He pressed fingers into the tender flesh, screamed from the blaze of pain, and clawed, clawed at the monstrosity fused to his body. The collar hummed, and a jolt warned him, but not strong enough. Pain was a thing he was used to. The hunk of metal jutting from him was something foreign. It didn't belong.

"Get it off of me!" He clawed, scratched, screaming with the agony he was causing himself, until the collar hit him hard enough to make a difference, hard enough to send him into convulsions and then unconsciousness.
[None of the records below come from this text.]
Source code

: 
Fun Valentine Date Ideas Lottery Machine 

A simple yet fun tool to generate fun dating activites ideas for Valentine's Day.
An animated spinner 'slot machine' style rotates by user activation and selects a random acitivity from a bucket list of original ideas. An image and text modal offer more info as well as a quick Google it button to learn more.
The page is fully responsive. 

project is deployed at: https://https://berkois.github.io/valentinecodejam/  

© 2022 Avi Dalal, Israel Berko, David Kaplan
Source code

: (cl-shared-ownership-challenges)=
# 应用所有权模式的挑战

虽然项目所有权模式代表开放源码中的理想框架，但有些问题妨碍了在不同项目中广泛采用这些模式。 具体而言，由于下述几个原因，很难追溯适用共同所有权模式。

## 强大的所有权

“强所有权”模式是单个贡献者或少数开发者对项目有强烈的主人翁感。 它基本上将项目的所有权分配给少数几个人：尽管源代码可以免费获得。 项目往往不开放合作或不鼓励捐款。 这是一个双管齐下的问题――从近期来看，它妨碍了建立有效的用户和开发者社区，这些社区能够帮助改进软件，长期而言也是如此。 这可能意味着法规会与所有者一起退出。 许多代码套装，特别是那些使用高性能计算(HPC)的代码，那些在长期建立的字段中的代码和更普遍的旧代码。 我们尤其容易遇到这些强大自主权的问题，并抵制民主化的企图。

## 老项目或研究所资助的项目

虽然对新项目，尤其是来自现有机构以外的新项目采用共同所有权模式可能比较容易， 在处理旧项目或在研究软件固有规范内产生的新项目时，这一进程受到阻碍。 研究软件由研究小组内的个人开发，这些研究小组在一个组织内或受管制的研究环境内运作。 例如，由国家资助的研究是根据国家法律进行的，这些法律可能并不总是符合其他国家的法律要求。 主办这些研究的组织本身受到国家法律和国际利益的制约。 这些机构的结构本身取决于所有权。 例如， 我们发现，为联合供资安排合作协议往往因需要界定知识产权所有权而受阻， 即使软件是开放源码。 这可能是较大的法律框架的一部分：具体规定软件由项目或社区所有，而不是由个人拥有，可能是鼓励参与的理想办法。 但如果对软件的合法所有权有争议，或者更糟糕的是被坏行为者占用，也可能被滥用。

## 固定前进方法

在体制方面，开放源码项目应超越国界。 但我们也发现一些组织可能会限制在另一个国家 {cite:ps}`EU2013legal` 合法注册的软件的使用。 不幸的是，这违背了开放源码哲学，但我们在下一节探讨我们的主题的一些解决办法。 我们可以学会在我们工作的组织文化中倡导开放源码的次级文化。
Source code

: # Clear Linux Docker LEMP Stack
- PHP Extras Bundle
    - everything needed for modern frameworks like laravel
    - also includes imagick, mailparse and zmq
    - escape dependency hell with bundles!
The next time he woke, he was strapped to a metal table, unable to move except to tilt his head. They trussed him up good. He was in a straight jacket with thick metal chains securing him to the table. He could feel the metal arm, but it wouldn't move, not even the fingers. He squirmed with his right arm, shimmied beneath the chains, but they held.

"You'll have to stay here a while, soldier." Zola leaned over, one eyebrow raised. Looming. Smug.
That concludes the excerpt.